Proprio a Materdomini venne internato anche l’anarchico Carlo Cafiero, che vi finì i suoi giorni il 17 luglio 1892. Nato a Barletta il 1° settembre 1846, nel suo peregrinare per l’Europa aveva anche frequentato Karl Marx e Friedrich Engels, divenendo il primo divulgatore del “Capitale” di Marx. Nel 1872 ruppe con il comunismo marxista, si accostò al comunismo anarchico e ne fu tra i principali esponenti, insieme ad Andrea Costa e Errico Malatesta.
Per quanto riguarda l’impatto economico, sociale e culturale di questa Istituzione, mi limito a poche osservazioni. In primo luogo, faccio notare che, per oltre un secolo, l’ospedale psichiatrico è stato, insieme alle MCM, il luogo di lavoro più importante della città: infatti, già ai primi del 900, queste due strutture davano lavoro a circa 3.000 persone.
Inoltre, il carattere consortile dell’ospedale psichiatrico ha portato nella nostra città centinaia di lavoratori da altre province, in particolare da Cosenza e dalla Calabria. Dopo la riforma sanitaria del ’68 (voluta dal Ministro Mariotti), negli anni tra il ’71 e il ’74, a Nocera trovarono lavoro circa 200 calabresi. Molti di loro vivono ancora con noi e concorrono fattivamente alla vita civile e culturale della nostra comunità. Tra loro voglio ricordare i miei carissimi amici Franco Peta e Giovanni Minardi (che ringrazio per la preziosa collaborazione).Mi sono dilungato più del dovuto ma non posso esimermi da un’ultima considerazione. Grazie alla presenza dell’ospedale psichiatrico, Nocera fu anche al centro del grande dibattito culturale e scientifico che portò alla riforma Basaglia e alla definitiva chiusura dei manicomi.

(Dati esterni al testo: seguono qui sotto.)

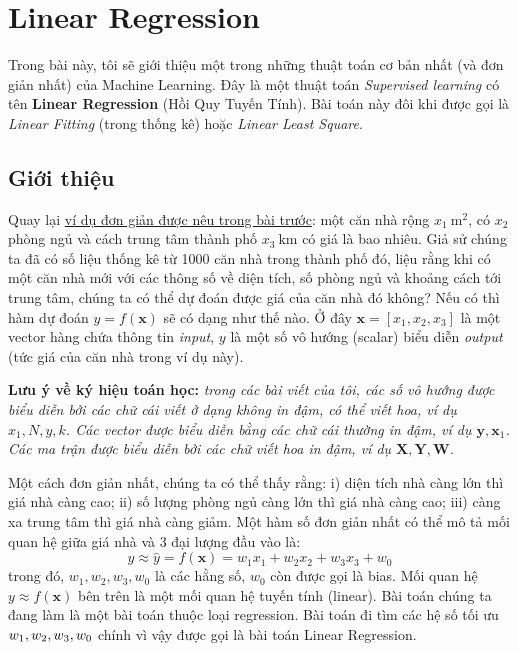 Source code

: \chapter{Linear Regression}

 
Trong bài này, tôi sẽ giới thiệu một trong những thuật toán cơ bản nhất (và đơn giản nhất) của Machine Learning. Đây là một thuật toán \textit{Supervised learning} có tên {\textbf{Linear Regression}} (Hồi Quy Tuyến Tính). Bài toán này đôi khi được gọi là \textit{Linear Fitting} (trong thống kê) hoặc \textit{Linear Least Square}. 

\section{Giới thiệu}
 
Quay lại \href{http://machinelearningcoban.com/2016/12/27/categories/#regression-hoi-quy}{ví dụ đơn giản được nêu trong bài trước}: một căn nhà rộng $x_1 ~ \text{m}^2$, có $x_2$ phòng ngủ và cách trung tâm thành phố $x_3~ \text{km}$ có giá là bao nhiêu. Giả sử chúng ta đã có số liệu thống kê từ 1000 căn nhà trong thành phố đó, liệu rằng khi có một căn nhà mới với các thông số về diện tích, số phòng ngủ và khoảng cách tới trung tâm, chúng ta có thể dự đoán được giá của căn nhà đó không? Nếu có thì hàm dự đoán $y = f(\mathbf{x}) $ sẽ có dạng như thế nào. Ở đây $\mathbf{x} = [x_1, x_2, x_3] $ là một vector hàng chứa thông tin \textit{input}, $y$ là một số vô hướng (scalar) biểu diễn \textit{output} (tức giá của căn nhà trong ví dụ này). 
 
\textbf{Lưu ý về ký hiệu toán học:} \textit{trong các bài viết của tôi, các số vô hướng được biểu diễn bởi các chữ cái viết ở dạng không in đậm, có thể viết hoa, ví dụ $x_1, N, y, k$. Các vector được biểu diễn bằng các chữ cái thường in đậm, ví dụ $\mathbf{y}, \mathbf{x}_1 $. Các ma trận được biểu diễn bởi các chữ viết hoa in đậm, ví dụ $\mathbf{X, Y, W} $.} 
 
Một cách đơn giản nhất, chúng ta có thể thấy rằng: i) diện tích nhà càng lớn thì giá nhà càng cao; ii) số lượng phòng ngủ càng lớn thì giá nhà càng cao; iii) càng xa trung tâm thì giá nhà càng giảm. Một hàm số đơn giản nhất có thể mô tả mối quan hệ giữa giá nhà và 3 đại lượng đầu vào là:  
\begin{equation}
\label{eqn:linearregression}
y \approx   \hat{y} = f(\mathbf{x}) =w_1 x_1 + w_2 x_2 + w_3 x_3 + w_0 
\end{equation}
trong đó, $w_1, w_2, w_3, w_0$ là các hằng số,  $w_0$ còn được gọi là bias. Mối quan hệ $y \approx f(\mathbf{x})$ bên trên là một mối quan hệ tuyến tính (linear). Bài toán chúng ta đang làm là một bài toán thuộc loại regression. Bài toán đi tìm các hệ số tối ưu $ \\{w_1, w_2, w_3, w_0 \\}$ chính vì vậy được gọi là bài toán Linear Regression.  
 
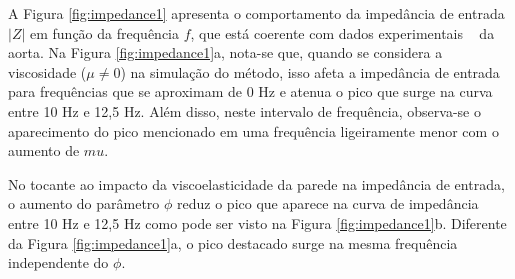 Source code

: \documentclass[a4paper,12pt]{monografia}
\theoremstyle{plain}
\theoremstyle{definition}
\theoremstyle{remark}
\begin{document}
A Figura \ref{fig:impedance1} apresenta o comportamento da impedância de entrada $|Z|$ em função da frequência $f$, que está coerente com dados experimentais ~\cite{Nichols2011} da aorta. Na Figura \ref{fig:impedance1}a, nota-se que, quando se considera a viscosidade ($\mu \neq 0$) na simulação do método, isso afeta a impedância de entrada para frequências que se aproximam de 0 Hz e atenua o pico que surge na curva entre 10 Hz e 12,5 Hz. Além disso, neste intervalo de frequência, observa-se o aparecimento do pico mencionado em uma frequência ligeiramente menor com o aumento de $mu$.

No tocante ao impacto da viscoelasticidade da parede na impedância de entrada, o aumento do parâmetro $\phi$ reduz o pico que aparece na curva de impedância entre 10 Hz e 12,5 Hz como pode ser visto na Figura \ref{fig:impedance1}b. Diferente da Figura \ref{fig:impedance1}a, o pico destacado surge na mesma frequência independente do $\phi$.
\end{document}
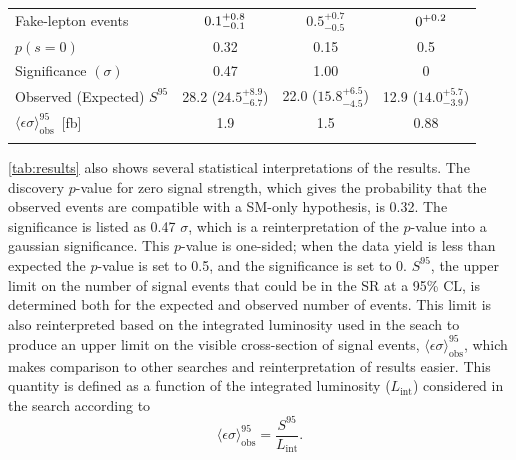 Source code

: \begin{table}
\begin{center}
\begin{tabular*}{\textwidth}{@{\extracolsep{\fill}}lccc}
 Fake-lepton events                                                         & $\makebox[3ex]{\hfill 0.1}_{-0.1}^{+0.8}$   & $0.5_{-0.5}^{+0.7}$ &   $\makebox[3ex]{\hfill 0}^{+0.2}$    \\
 \noalign{\smallskip}\hline\noalign{\smallskip}
$p(s=0)$                                                                    & 0.32      & 0.15        & 0.5        \\
Significance $(\sigma)$                                                               & 0.47                     & 1.00                   & 0           \\
Observed (Expected) $S^{95}$                                                & 28.2 ($24.5_{-6.7}^{+8.9}$) & 22.0 ($15.8_{-4.5}^{+6.5}$) & 12.9 ($14.0_{-3.9}^{+5.7}$) \\
$\langle\epsilon\sigma\rangle^{95}_\text{obs}$~[fb]                         & 1.9             & 1.5                    & 0.88   \\
 \noalign{\smallskip}\hline\noalign{\smallskip}
\end{tabular*}
\end{center}
\label{tab:results}
\end{table}

\autoref{tab:results} also shows several statistical interpretations of the results. The discovery $p$-value for zero signal strength, which gives the probability that the observed events are compatible with a \ac{SM}-only hypothesis, is 0.32. The significance is listed as 0.47 $\sigma$, which is a reinterpretation of the $p$-value into a gaussian significance. This $p$-value is one-sided; when the data yield is less than expected the $p$-value is set to 0.5, and the significance is set to 0. $S^{95}$, the upper limit on the number of signal events that could be in the \ac{SR} at a 95\% \ac{CL}, is determined both for the expected and observed number of events. This limit is also reinterpreted based on the integrated luminosity used in the seach to produce an upper limit on the visible cross-section of signal events, $\langle\epsilon\sigma\rangle^{95}_\text{obs}$, which makes comparison to other searches and reinterpretation of results easier. This quantity is defined as a function of the integrated luminosity ($L_\text{int}$) considered in the search according to
%
\begin{equation}
\langle\epsilon\sigma\rangle^{95}_\text{obs} = \frac{S^{95}}{L_\text{int}} . 
\end{equation}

A quella conquista di civiltà contribuirono anche eminenti studiosi che hanno speso la loro vita per migliorare le condizioni di cura e di esistenza dei malati: tra questi, il professor Sergio Piro che, agli inizi degli anni ‘70, diresse l’ospedale di Materdomini riuscendo a migliorare notevolmente il disumano trattamento fino ad allora riservato a quegli ammalati.

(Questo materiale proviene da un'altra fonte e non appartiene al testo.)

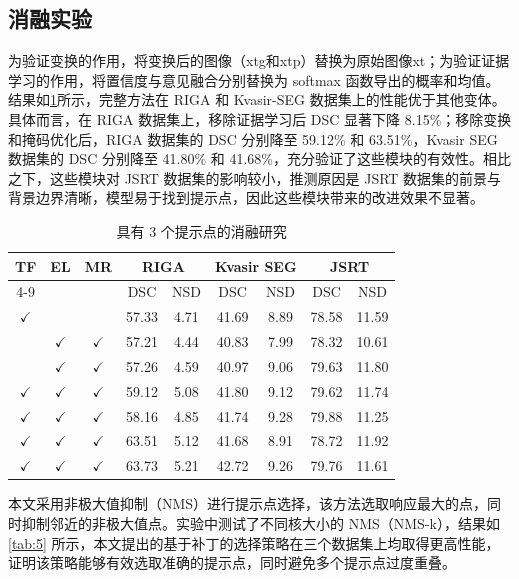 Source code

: \documentclass[12pt,a4paper]{article}
\begin{document}
	\subsection{消融实验}
	为验证变换的作用，将变换后的图像（xtg​和xtp​）替换为原始图像xt​；为验证证据学习的作用，将置信度与意见融合分别替换为 softmax 函数导出的概率和均值。结果如\cref{tab:4}所示，完整方法在 RIGA 和 Kvasir-SEG 数据集上的性能优于其他变体。具体而言，在 RIGA 数据集上，移除证据学习后 DSC 显著下降 8.15\%；移除变换和掩码优化后，RIGA 数据集的 DSC 分别降至 59.12\% 和 63.51\%，Kvasir SEG 数据集的 DSC 分别降至 41.80\% 和 41.68\%，充分验证了这些模块的有效性。相比之下，这些模块对 JSRT 数据集的影响较小，推测原因是 JSRT 数据集的前景与背景边界清晰，模型易于找到提示点，因此这些模块带来的改进效果不显著。
	\begin{table}[htbp]
		\centering
		\setlength{\tabcolsep}{6pt}
		\begin{tabular}{ccc|cc|cc|cc}
			\hline
			TF & EL & MR & \multicolumn{2}{c}{RIGA} & \multicolumn{2}{c}{Kvasir SEG} & \multicolumn{2}{c}{JSRT} \\
			\cline{4-9}
			& & & DSC & NSD & DSC & NSD & DSC & NSD \\
			\hline
			$\checkmark$ & & & 57.33 & 4.71 & 41.69 & 8.89 & 78.58 & 11.59 \\
			& $\checkmark$ & $\checkmark$ & 57.21 & 4.44 & 40.83 & 7.99 & 78.32 & 10.61 \\
			& $\checkmark$ & $\checkmark$ & 57.26 & 4.59 & 40.97 & 9.06 & 79.63 & 11.80 \\
			$\checkmark$ & $\checkmark$ & $\checkmark$ & 59.12 & 5.08 & 41.80 & 9.12 & 79.62 & 11.74 \\
			$\checkmark$ & $\checkmark$ & $\checkmark$ & 58.16 & 4.85 & 41.74 & 9.28 & 79.88 & 11.25 \\
			$\checkmark$ & $\checkmark$ & $\checkmark$ & 63.51 & 5.12 & 41.68 & 8.91 & 78.72 & 11.92 \\
			$\checkmark$ & $\checkmark$ & $\checkmark$ & 63.73 & 5.21 & 42.72 & 9.26 & 79.76 & 11.61 \\
			\hline
		\end{tabular}
		\caption{具有 3 个提示点的消融研究}
		\label{tab:4}
	\end{table}
	本文采用非极大值抑制（NMS）进行提示点选择，该方法选取响应最大的点，同时抑制邻近的非极大值点。实验中测试了不同核大小的 NMS（NMS-k），结果如\cref{tab:5} 所示，本文提出的基于补丁的选择策略在三个数据集上均取得更高性能，证明该策略能够有效选取准确的提示点，同时避免多个提示点过度重叠。
\end{document}
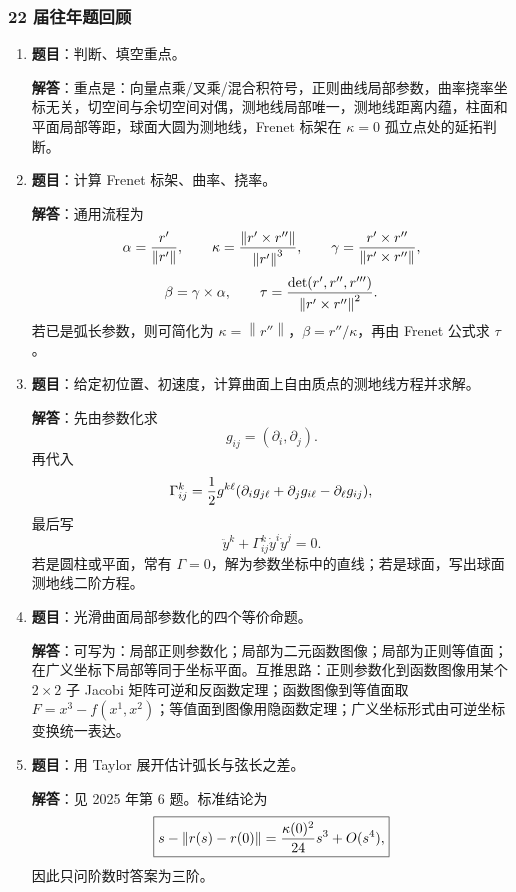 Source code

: \documentclass[UTF8,12pt,a4paper]{ctexart}
\newcommand{\norm}[1]{\left\lVert #1\right\rVert}
\newcommand{\inner}[2]{\left(#1,#2\right)}
\begin{document}
\subsubsection{22 届往年题回顾}
\begin{enumerate}
\item \textbf{题目}：判断、填空重点。

\textbf{解答}：重点是：向量点乘/叉乘/混合积符号，正则曲线局部参数，曲率挠率坐标无关，切空间与余切空间对偶，测地线局部唯一，测地线距离内蕴，柱面和平面局部等距，球面大圆为测地线，Frenet 标架在 $\kappa=0$ 孤立点处的延拓判断。

\item \textbf{题目}：计算 Frenet 标架、曲率、挠率。

\textbf{解答}：通用流程为
\[
\alpha={r'\over\norm{r'}},\qquad
\kappa={\norm{r'\times r''}\over\norm{r'}^3},\qquad
\gamma={r'\times r''\over\norm{r'\times r''}},
\]
\[
\beta=\gamma\times\alpha,\qquad
\tau={\det(r',r'',r''')\over\norm{r'\times r''}^2}.
\]
若已是弧长参数，则可简化为 $\kappa=\norm{r''}$，$\beta=r''/\kappa$，再由 Frenet 公式求 $\tau$。

\item \textbf{题目}：给定初位置、初速度，计算曲面上自由质点的测地线方程并求解。

\textbf{解答}：先由参数化求
\[
g_{ij}=\inner{\partial_i}{\partial_j}.
\]
再代入
\[
\Gamma^k_{ij}={1\over2}g^{k\ell}(\partial_i g_{j\ell}+\partial_jg_{i\ell}-\partial_\ell g_{ij}),
\]
最后写
\[
\ddot y^k+\Gamma^k_{ij}\dot y^i\dot y^j=0.
\]
若是圆柱或平面，常有 $\Gamma=0$，解为参数坐标中的直线；若是球面，写出球面测地线二阶方程。

\item \textbf{题目}：光滑曲面局部参数化的四个等价命题。

\textbf{解答}：可写为：局部正则参数化；局部为二元函数图像；局部为正则等值面；在广义坐标下局部等同于坐标平面。互推思路：正则参数化到函数图像用某个 $2\times2$ 子 Jacobi 矩阵可逆和反函数定理；函数图像到等值面取 $F=x^3-f(x^1,x^2)$；等值面到图像用隐函数定理；广义坐标形式由可逆坐标变换统一表达。

\item \textbf{题目}：用 Taylor 展开估计弧长与弦长之差。

\textbf{解答}：见 2025 年第 6 题。标准结论为
\[
\boxed{s-\norm{r(s)-r(0)}={\kappa(0)^2\over24}s^3+O(s^4),}
\]
因此只问阶数时答案为三阶。
\end{enumerate}
\end{document}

Infine, non per importanza, un cenno alla vita e all’opera di Marco Levi Bianchini. Figlio primogenito di un banchiere ebreo, Bianchini, nato a Rovigo il 28 agosto 1875, giunse per la prima volta a Nocera nel 1909. Nel 1924 si trasferì a Teramo, dove concorse alla fondazione della “Società psicoanalitica italiana”, per poi tornare nella nostra città nel 1931.
Marco Levi Bianchini era favorevole al fascismo e lo sostenne fino a fondare la casa del fascio nella nostra città, insediandola nei locali dell’attuale biblioteca comunale.
Ciò nonostante, dopo l’emanazione delle leggi razziali, fu destituito dall’incarico di direttore dell’ospedale psichiatrico. Neppure dopo quell’ingiusto trattamento lasciò la nostra città, a differenza di molti suoi familiari che emigrarono negli USA.
Per il regime fascista, che molti, ancora oggi, ritengono abbia fatto anche cose buone, si era reso responsabile di due reati gravissimi durante il ventennio: era nato da genitori ebrei ed aveva diffuso le idee di Freud e della psicoanalisi.